• **What the exercise asks**
Leave the pictures out and reproduce, exactly, the lines from the one with "Ook de uitgever" through the end of the entries below.
[Data section]
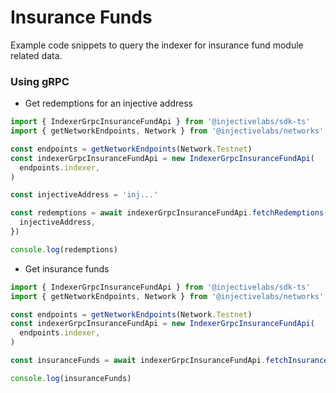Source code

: # Insurance Funds

Example code snippets to query the indexer for insurance fund module related data.

### Using gRPC

- Get redemptions for an injective address

```ts
import { IndexerGrpcInsuranceFundApi } from '@injectivelabs/sdk-ts'
import { getNetworkEndpoints, Network } from '@injectivelabs/networks'

const endpoints = getNetworkEndpoints(Network.Testnet)
const indexerGrpcInsuranceFundApi = new IndexerGrpcInsuranceFundApi(
  endpoints.indexer,
)

const injectiveAddress = 'inj...'

const redemptions = await indexerGrpcInsuranceFundApi.fetchRedemptions({
  injectiveAddress,
})

console.log(redemptions)
```

- Get insurance funds

```ts
import { IndexerGrpcInsuranceFundApi } from '@injectivelabs/sdk-ts'
import { getNetworkEndpoints, Network } from '@injectivelabs/networks'

const endpoints = getNetworkEndpoints(Network.Testnet)
const indexerGrpcInsuranceFundApi = new IndexerGrpcInsuranceFundApi(
  endpoints.indexer,
)

const insuranceFunds = await indexerGrpcInsuranceFundApi.fetchInsuranceFunds()

console.log(insuranceFunds)
```
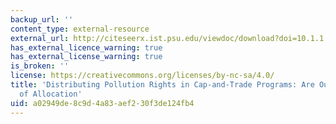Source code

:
 ```yaml
---
backup_url: ''
content_type: external-resource
external_url: http://citeseerx.ist.psu.edu/viewdoc/download?doi=10.1.1.394.1207&rep=rep1&type=pdf
has_external_licence_warning: true
has_external_license_warning: true
is_broken: ''
license: https://creativecommons.org/licenses/by-nc-sa/4.0/
title: 'Distributing Pollution Rights in Cap-and-Trade Programs: Are Outcomes Independent
  of Allocation'
uid: a02949de-8c9d-4a83-aef2-30f3de124fb4
---
```

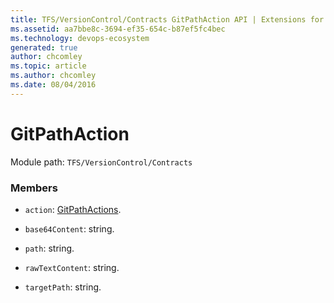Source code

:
 ```yaml
---
title: TFS/VersionControl/Contracts GitPathAction API | Extensions for Azure DevOps Services
ms.assetid: aa7bbe8c-3694-ef35-654c-b87ef5fc4bec
ms.technology: devops-ecosystem
generated: true
author: chcomley
ms.topic: article
ms.author: chcomley
ms.date: 08/04/2016
---
```


# GitPathAction

Module path: `TFS/VersionControl/Contracts`


### Members

* `action`: [GitPathActions](../../../TFS/VersionControl/Contracts/GitPathActions.md). 

* `base64Content`: string. 

* `path`: string. 

* `rawTextContent`: string. 

* `targetPath`: string. 

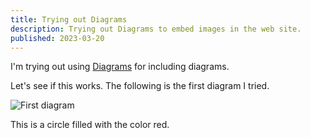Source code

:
 ```yaml
---
title: Trying out Diagrams
description: Trying out Diagrams to embed images in the web site.
published: 2023-03-20
---
```


I'm trying out using [Diagrams] for including diagrams.

Let's see if this works.  The following is the first diagram I tried.

![First diagram](/diagrams/article/try-diagrams/first.svg)

This is a circle filled with the color red.

[Diagrams]: https://diagrams.github.io/
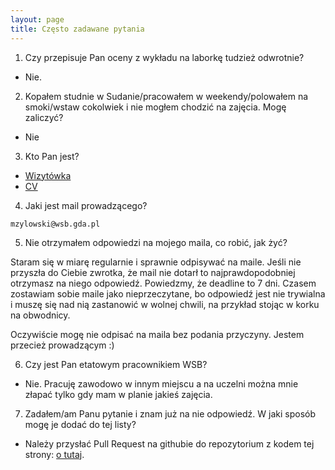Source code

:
 ```yaml
---
layout: page
title: Często zadawane pytania
---
```


1. Czy przepisuje Pan oceny z wykładu na laborkę tudzież odwrotnie?
- Nie.

2. Kopałem studnie w Sudanie/pracowałem w weekendy/polowałem na smoki/wstaw cokolwiek i nie mogłem chodzić na zajęcia. Mogę zaliczyć?
- Nie

3. Kto Pan jest?
- [Wizytówka](https://zylowski.net/)
- [CV](https://github.com/mzylowski/resume/releases/tag/latest)

4. Jaki jest mail prowadzącego?

```
mzylowski@wsb.gda.pl
```

5. Nie otrzymałem odpowiedzi na mojego maila, co robić, jak żyć?

Staram się w miarę regularnie i sprawnie odpisywać na maile. Jeśli nie przyszła do Ciebie zwrotka, że mail nie dotarł to najprawdopodobniej otrzymasz na niego odpowiedź. Powiedzmy, że deadline to 7 dni. Czasem zostawiam sobie maile jako nieprzeczytane, bo odpowiedź jest nie trywialna i muszę się nad nią zastanowić w wolnej chwili, na przykład stojąc w korku na obwodnicy.

Oczywiście mogę nie odpisać na maila bez podania przyczyny. Jestem przecież prowadzącym :)

6. Czy jest Pan etatowym pracownikiem WSB?
- Nie. Pracuję zawodowo w innym miejscu a na uczelni można mnie złapać tylko gdy mam w planie jakieś zajęcia.

7. Zadałem/am Panu pytanie i znam już na nie odpowiedź. W jaki sposób mogę je dodać do tej listy?
- Należy przysłać Pull Request na githubie do repozytorium z kodem tej strony: [o tutaj](https://github.com/mzylowski/wsb-pages).
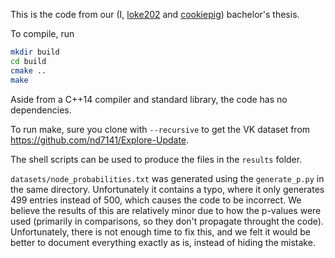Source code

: This is the code from our (I, [loke202](https://github.com/loke202) and [cookiepig](https://github.com/cookiepig)) bachelor's thesis.

To compile, run
```sh
mkdir build
cd build
cmake ..
make
```

Aside from a C++14 compiler and standard library, the code has no dependencies.

To run make, sure you clone with `--recursive` to get the VK dataset from https://github.com/nd7141/Explore-Update.

The shell scripts can be used to produce the files in the `results` folder.

`datasets/node_probabilities.txt` was generated using the `generate_p.py` in the same directory. Unfortunately it contains a typo, where it only generates 499 entries instead of 500, which causes the code to be incorrect. We believe the results of this are relatively minor due to how the p-values were used (primarily in comparisons, so they don't propagate throught the code). Unfortunately, there is not enough time to fix this, and we felt it would be better to document everything exactly as is, instead of hiding the mistake.
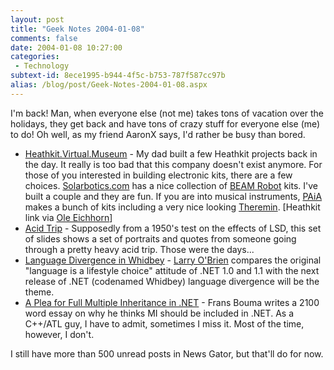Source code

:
 ```yaml
---
layout: post
title: "Geek Notes 2004-01-08"
comments: false
date: 2004-01-08 10:27:00
categories:
 - Technology
subtext-id: 8ece1995-b944-4f5c-b753-787f587cc97b
alias: /blog/post/Geek-Notes-2004-01-08.aspx
---
```



I'm back! Man, when everyone else (not me) takes tons of vacation over the holidays, they get back and have tons of crazy stuff for everyone else (me) to do! Oh well, as my friend AaronX says, I'd rather be busy than bored. 

  * [Heathkit.Virtual.Museum](http://www.heathkit-museum.com/) - My dad built a few Heathkit projects back in the day. It really is too bad that this company doesn't exist anymore. For those of you interested in building electronic kits, there are a few choices. [Solarbotics.com](http://www.solarbotics.com/) has a nice collection of [BEAM Robot](http://www.beam-online.com/) kits. I've built a couple and they are fun. If you are into musical instruments, [PAiA](http://www.paia.com/) makes a bunch of kits including a very nice looking [Theremin](http://www.thereminworld.com/). [Heathkit link via [Ole Eichhorn](http://w-uh.com/posts/040103b.html)]
  * [Acid Trip](http://www.cowboybooks.com.au/html/acidtrip1.html) - Supposedly from a 1950's test on the effects of LSD, this set of slides shows a set of portraits and quotes from someone going through a pretty heavy acid trip. Those were the days...
  * [Language Divergence in Whidbey](http://www.sdtimes.com/cols/winwatch_093.htm) - [Larry O'Brien](http://www.thinkingin.net/2004/01/04.aspx#a584) compares the original "language is a lifestyle choice" attitude of .NET 1.0 and 1.1 with the next release of .NET (codenamed Whidbey) language divergence will be the theme.
  * [A Plea for Full Multiple Inheritance in .NET](http://weblogs.asp.net/fbouma/archive/2004/01/04/47476.aspx) - Frans Bouma writes a 2100 word essay on why he thinks MI should be included in .NET. As a C++/ATL guy, I have to admit, sometimes I miss it. Most of the time, however, I don't.

I still have more than 500 unread posts in News Gator, but that'll do for now. 
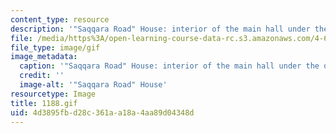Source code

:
 ```yaml
---
content_type: resource
description: '"Saqqara Road" House: interior of the main hall under the dome.'
file: /media/https%3A/open-learning-course-data-rc.s3.amazonaws.com/4-615-the-architecture-of-cairo-spring-2002/4d3895fbd28c361aa18a4aa89d04348d_1188.gif
file_type: image/gif
image_metadata:
  caption: '"Saqqara Road" House: interior of the main hall under the dome.'
  credit: ''
  image-alt: '"Saqqara Road" House'
resourcetype: Image
title: 1188.gif
uid: 4d3895fb-d28c-361a-a18a-4aa89d04348d
---
```

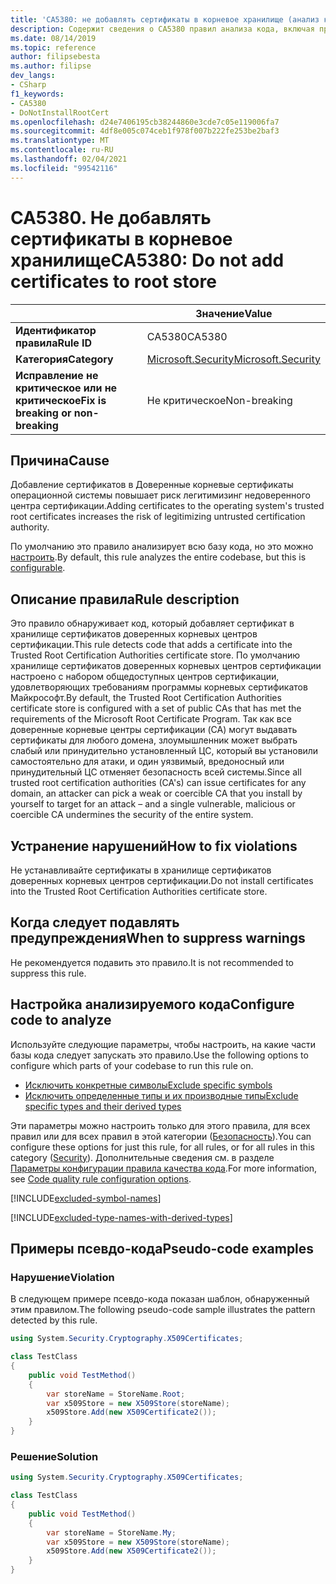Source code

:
 ```yaml
---
title: 'CA5380: не добавлять сертификаты в корневое хранилище (анализ кода)'
description: Содержит сведения о CA5380 правил анализа кода, включая причины, способы устранения нарушений и время их подавления.
ms.date: 08/14/2019
ms.topic: reference
author: filipsebesta
ms.author: filipse
dev_langs:
- CSharp
f1_keywords:
- CA5380
- DoNotInstallRootCert
ms.openlocfilehash: d24e7406195cb38244860e3cde7c05e119006fa7
ms.sourcegitcommit: 4df8e005c074ceb1f978f007b222fe253be2baf3
ms.translationtype: MT
ms.contentlocale: ru-RU
ms.lasthandoff: 02/04/2021
ms.locfileid: "99542116"
---
```

# <a name="ca5380-do-not-add-certificates-to-root-store"></a><span data-ttu-id="d785e-103">CA5380. Не добавлять сертификаты в корневое хранилище</span><span class="sxs-lookup"><span data-stu-id="d785e-103">CA5380: Do not add certificates to root store</span></span>

| | <span data-ttu-id="d785e-104">Значение</span><span class="sxs-lookup"><span data-stu-id="d785e-104">Value</span></span> |
|-|-|
| <span data-ttu-id="d785e-105">**Идентификатор правила**</span><span class="sxs-lookup"><span data-stu-id="d785e-105">**Rule ID**</span></span> |<span data-ttu-id="d785e-106">CA5380</span><span class="sxs-lookup"><span data-stu-id="d785e-106">CA5380</span></span>|
| <span data-ttu-id="d785e-107">**Категория**</span><span class="sxs-lookup"><span data-stu-id="d785e-107">**Category**</span></span> |[<span data-ttu-id="d785e-108">Microsoft.Security</span><span class="sxs-lookup"><span data-stu-id="d785e-108">Microsoft.Security</span></span>](security-warnings.md)|
| <span data-ttu-id="d785e-109">**Исправление не критическое или не критическое**</span><span class="sxs-lookup"><span data-stu-id="d785e-109">**Fix is breaking or non-breaking**</span></span> |<span data-ttu-id="d785e-110">Не критическое</span><span class="sxs-lookup"><span data-stu-id="d785e-110">Non-breaking</span></span>|

## <a name="cause"></a><span data-ttu-id="d785e-111">Причина</span><span class="sxs-lookup"><span data-stu-id="d785e-111">Cause</span></span>

<span data-ttu-id="d785e-112">Добавление сертификатов в Доверенные корневые сертификаты операционной системы повышает риск легитимизинг недоверенного центра сертификации.</span><span class="sxs-lookup"><span data-stu-id="d785e-112">Adding certificates to the operating system's trusted root certificates increases the risk of legitimizing untrusted certification authority.</span></span>

<span data-ttu-id="d785e-113">По умолчанию это правило анализирует всю базу кода, но это можно [настроить](#configure-code-to-analyze).</span><span class="sxs-lookup"><span data-stu-id="d785e-113">By default, this rule analyzes the entire codebase, but this is [configurable](#configure-code-to-analyze).</span></span>

## <a name="rule-description"></a><span data-ttu-id="d785e-114">Описание правила</span><span class="sxs-lookup"><span data-stu-id="d785e-114">Rule description</span></span>

<span data-ttu-id="d785e-115">Это правило обнаруживает код, который добавляет сертификат в хранилище сертификатов доверенных корневых центров сертификации.</span><span class="sxs-lookup"><span data-stu-id="d785e-115">This rule detects code that adds a certificate into the Trusted Root Certification Authorities certificate store.</span></span> <span data-ttu-id="d785e-116">По умолчанию хранилище сертификатов доверенных корневых центров сертификации настроено с набором общедоступных центров сертификации, удовлетворяющих требованиям программы корневых сертификатов Майкрософт.</span><span class="sxs-lookup"><span data-stu-id="d785e-116">By default, the Trusted Root Certification Authorities certificate store is configured with a set of public CAs that has met the requirements of the Microsoft Root Certificate Program.</span></span> <span data-ttu-id="d785e-117">Так как все доверенные корневые центры сертификации (CA) могут выдавать сертификаты для любого домена, злоумышленник может выбрать слабый или принудительно установленный ЦС, который вы установили самостоятельно для атаки, и один уязвимый, вредоносный или принудительный ЦС отменяет безопасность всей системы.</span><span class="sxs-lookup"><span data-stu-id="d785e-117">Since all trusted root certification authorities (CA's) can issue certificates for any domain, an attacker can pick a weak or coercible CA that you install by yourself to target for an attack – and a single vulnerable, malicious or coercible CA undermines the security of the entire system.</span></span>

## <a name="how-to-fix-violations"></a><span data-ttu-id="d785e-118">Устранение нарушений</span><span class="sxs-lookup"><span data-stu-id="d785e-118">How to fix violations</span></span>

<span data-ttu-id="d785e-119">Не устанавливайте сертификаты в хранилище сертификатов доверенных корневых центров сертификации.</span><span class="sxs-lookup"><span data-stu-id="d785e-119">Do not install certificates into the Trusted Root Certification Authorities certificate store.</span></span>

## <a name="when-to-suppress-warnings"></a><span data-ttu-id="d785e-120">Когда следует подавлять предупреждения</span><span class="sxs-lookup"><span data-stu-id="d785e-120">When to suppress warnings</span></span>

<span data-ttu-id="d785e-121">Не рекомендуется подавить это правило.</span><span class="sxs-lookup"><span data-stu-id="d785e-121">It is not recommended to suppress this rule.</span></span>

## <a name="configure-code-to-analyze"></a><span data-ttu-id="d785e-122">Настройка анализируемого кода</span><span class="sxs-lookup"><span data-stu-id="d785e-122">Configure code to analyze</span></span>

<span data-ttu-id="d785e-123">Используйте следующие параметры, чтобы настроить, на какие части базы кода следует запускать это правило.</span><span class="sxs-lookup"><span data-stu-id="d785e-123">Use the following options to configure which parts of your codebase to run this rule on.</span></span>

- [<span data-ttu-id="d785e-124">Исключить конкретные символы</span><span class="sxs-lookup"><span data-stu-id="d785e-124">Exclude specific symbols</span></span>](#exclude-specific-symbols)
- [<span data-ttu-id="d785e-125">Исключить определенные типы и их производные типы</span><span class="sxs-lookup"><span data-stu-id="d785e-125">Exclude specific types and their derived types</span></span>](#exclude-specific-types-and-their-derived-types)

<span data-ttu-id="d785e-126">Эти параметры можно настроить только для этого правила, для всех правил или для всех правил в этой категории ([Безопасность](security-warnings.md)).</span><span class="sxs-lookup"><span data-stu-id="d785e-126">You can configure these options for just this rule, for all rules, or for all rules in this category ([Security](security-warnings.md)).</span></span> <span data-ttu-id="d785e-127">Дополнительные сведения см. в разделе [Параметры конфигурации правила качества кода](../code-quality-rule-options.md).</span><span class="sxs-lookup"><span data-stu-id="d785e-127">For more information, see [Code quality rule configuration options](../code-quality-rule-options.md).</span></span>

[!INCLUDE[excluded-symbol-names](~/includes/code-analysis/excluded-symbol-names.md)]

[!INCLUDE[excluded-type-names-with-derived-types](~/includes/code-analysis/excluded-type-names-with-derived-types.md)]

## <a name="pseudo-code-examples"></a><span data-ttu-id="d785e-128">Примеры псевдо-кода</span><span class="sxs-lookup"><span data-stu-id="d785e-128">Pseudo-code examples</span></span>

### <a name="violation"></a><span data-ttu-id="d785e-129">Нарушение</span><span class="sxs-lookup"><span data-stu-id="d785e-129">Violation</span></span>

<span data-ttu-id="d785e-130">В следующем примере псевдо-кода показан шаблон, обнаруженный этим правилом.</span><span class="sxs-lookup"><span data-stu-id="d785e-130">The following pseudo-code sample illustrates the pattern detected by this rule.</span></span>

```csharp
using System.Security.Cryptography.X509Certificates;

class TestClass
{
    public void TestMethod()
    {
        var storeName = StoreName.Root;
        var x509Store = new X509Store(storeName);
        x509Store.Add(new X509Certificate2());
    }
}
```

### <a name="solution"></a><span data-ttu-id="d785e-131">Решение</span><span class="sxs-lookup"><span data-stu-id="d785e-131">Solution</span></span>

```csharp
using System.Security.Cryptography.X509Certificates;

class TestClass
{
    public void TestMethod()
    {
        var storeName = StoreName.My;
        var x509Store = new X509Store(storeName);
        x509Store.Add(new X509Certificate2());
    }
}
```
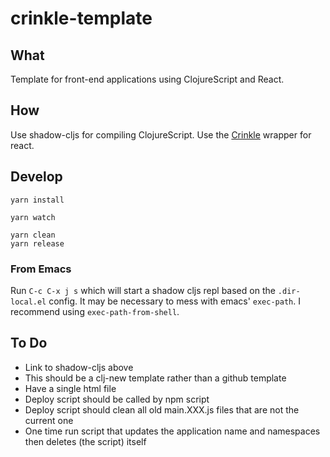 # crinkle-template

## What

Template for front-end applications using ClojureScript and React.

## How

Use shadow-cljs for compiling ClojureScript. Use the [Crinkle](https://github.com/favila/crinkle) wrapper for react.

## Develop

``` shell
yarn install
```

``` shell
yarn watch
```

``` shell
yarn clean
yarn release
```
### From Emacs

Run `C-c C-x j s` which will start a shadow cljs repl based on the `.dir-local.el` config. It may be necessary to mess with emacs' `exec-path`. I recommend using `exec-path-from-shell`.

## To Do

- Link to shadow-cljs above
- This should be a clj-new template rather than a github template
- Have a single html file
- Deploy script should be called by npm script
- Deploy script should clean all old main.XXX.js files that are not the current one
- One time run script that updates the application name and namespaces then deletes (the script) itself
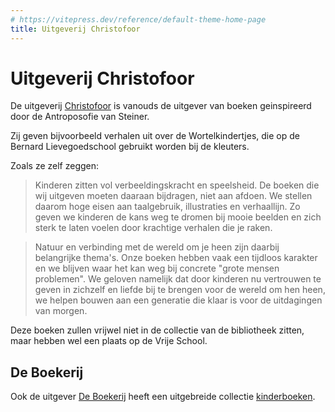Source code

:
 ```yaml
---
# https://vitepress.dev/reference/default-theme-home-page
title: Uitgeverij Christofoor
---
```

# Uitgeverij Christofoor

De uitgeverij [Christofoor](https://www.christofoor.nl/boeken/genres/kinder-en-jeugdboeken) is vanouds de uitgever van boeken geinspireerd door de Antroposofie van Steiner. 

Zij geven bijvoorbeeld verhalen uit over de Wortelkindertjes, die op de Bernard Lievegoedschool gebruikt worden bij de kleuters.

Zoals ze zelf zeggen:

> Kinderen zitten vol verbeeldingskracht en speelsheid. De boeken die wij uitgeven moeten daaraan bijdragen, niet aan afdoen. We stellen daarom hoge eisen aan taalgebruik, illustraties en verhaallijn. Zo geven we kinderen de kans weg te dromen bij mooie beelden en  zich sterk te laten voelen door krachtige verhalen die je raken.

> Natuur en verbinding met de wereld om je heen zijn daarbij belangrijke thema's. Onze boeken hebben vaak een tijdloos karakter en we blijven waar het kan weg bij concrete "grote mensen problemen". We geloven namelijk dat door kinderen nu vertrouwen te geven in zichzelf en liefde bij te brengen voor de wereld om hen heen, we helpen bouwen aan een generatie die klaar is voor de uitdagingen van morgen.

Deze boeken zullen vrijwel niet in de collectie van de bibliotheek zitten, maar hebben wel een plaats op de Vrije School.

## De Boekerij

Ook de uitgever [De Boekerij](https://www.deboekerijzutphen.nl/) heeft een uitgebreide collectie [kinderboeken](https://www.deboekerijzutphen.nl/c-2063646/kinderboeken/).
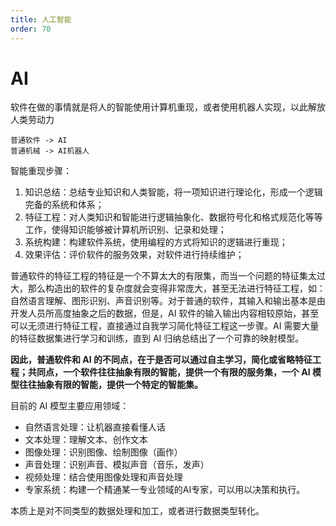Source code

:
 ```yaml
---
title: 人工智能
order: 70
---
```

# AI
软件在做的事情就是将人的智能使用计算机重现，或者使用机器人实现，以此解放人类劳动力
```
普通软件 -> AI
普通机械 -> AI机器人
```

智能重现步骤：
1. 知识总结：总结专业知识和人类智能，将一项知识进行理论化，形成一个逻辑完备的系统和体系；
2. 特征工程：对人类知识和智能进行逻辑抽象化、数据符号化和格式规范化等等工作，使得知识能够被计算机所识别、记录和处理；
3. 系统构建：构建软件系统，使用编程的方式将知识的逻辑进行重现；
4. 效果评估：评价软件的服务效果，对软件进行持续维护；

普通软件的特征工程的特征是一个不算太大的有限集，而当一个问题的特征集太过大，那么构造出的软件的复杂度就会变得非常庞大，甚至无法进行特征工程，如：自然语言理解、图形识别、声音识别等。对于普通的软件，其输入和输出基本是由开发人员所高度抽象之后的数据，但是，AI 软件的输入输出内容相较原始，甚至可以无须进行特征工程，直接通过自我学习简化特征工程这一步骤。AI 需要大量的特征数据集进行学习和训练，直到 AI 归纳总结出了一个可靠的映射模型。

**因此，普通软件和 AI 的不同点，在于是否可以通过自主学习，简化或省略特征工程；共同点，一个软件往往抽象有限的智能，提供一个有限的服务集，一个 AI 模型往往抽象有限的智能，提供一个特定的智能集。**

目前的 AI 模型主要应用领域：
+ 自然语言处理：让机器直接看懂人话
+ 文本处理：理解文本、创作文本
+ 图像处理：识别图像、绘制图像（画作）
+ 声音处理：识别声音、模拟声音（音乐，发声）
+ 视频处理：结合使用图像处理和声音处理
+ 专家系统：构建一个精通某一专业领域的AI专家，可以用以决策和执行。

本质上是对不同类型的数据处理和加工，或者进行数据类型转化。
[/Data section]
• **Answer box**
Ook de uitgever [De Boekerij](https://www.deboekerijzutphen.nl/) heeft een uitgebreide collectie [kinderboeken](https://www.deboekerijzutphen.nl/c-2063646/kinderboeken/).
Source code

:
 ```yaml
---
title: 人工智能
order: 70
---
```

# AI
软件在做的事情就是将人的智能使用计算机重现，或者使用机器人实现，以此解放人类劳动力
```
普通软件 -> AI
普通机械 -> AI机器人
```

智能重现步骤：
1. 知识总结：总结专业知识和人类智能，将一项知识进行理论化，形成一个逻辑完备的系统和体系；
2. 特征工程：对人类知识和智能进行逻辑抽象化、数据符号化和格式规范化等等工作，使得知识能够被计算机所识别、记录和处理；
3. 系统构建：构建软件系统，使用编程的方式将知识的逻辑进行重现；
4. 效果评估：评价软件的服务效果，对软件进行持续维护；

普通软件的特征工程的特征是一个不算太大的有限集，而当一个问题的特征集太过大，那么构造出的软件的复杂度就会变得非常庞大，甚至无法进行特征工程，如：自然语言理解、图形识别、声音识别等。对于普通的软件，其输入和输出基本是由开发人员所高度抽象之后的数据，但是，AI 软件的输入输出内容相较原始，甚至可以无须进行特征工程，直接通过自我学习简化特征工程这一步骤。AI 需要大量的特征数据集进行学习和训练，直到 AI 归纳总结出了一个可靠的映射模型。

**因此，普通软件和 AI 的不同点，在于是否可以通过自主学习，简化或省略特征工程；共同点，一个软件往往抽象有限的智能，提供一个有限的服务集，一个 AI 模型往往抽象有限的智能，提供一个特定的智能集。**

目前的 AI 模型主要应用领域：
+ 自然语言处理：让机器直接看懂人话
+ 文本处理：理解文本、创作文本
+ 图像处理：识别图像、绘制图像（画作）
+ 声音处理：识别声音、模拟声音（音乐，发声）
+ 视频处理：结合使用图像处理和声音处理
+ 专家系统：构建一个精通某一专业领域的AI专家，可以用以决策和执行。

本质上是对不同类型的数据处理和加工，或者进行数据类型转化。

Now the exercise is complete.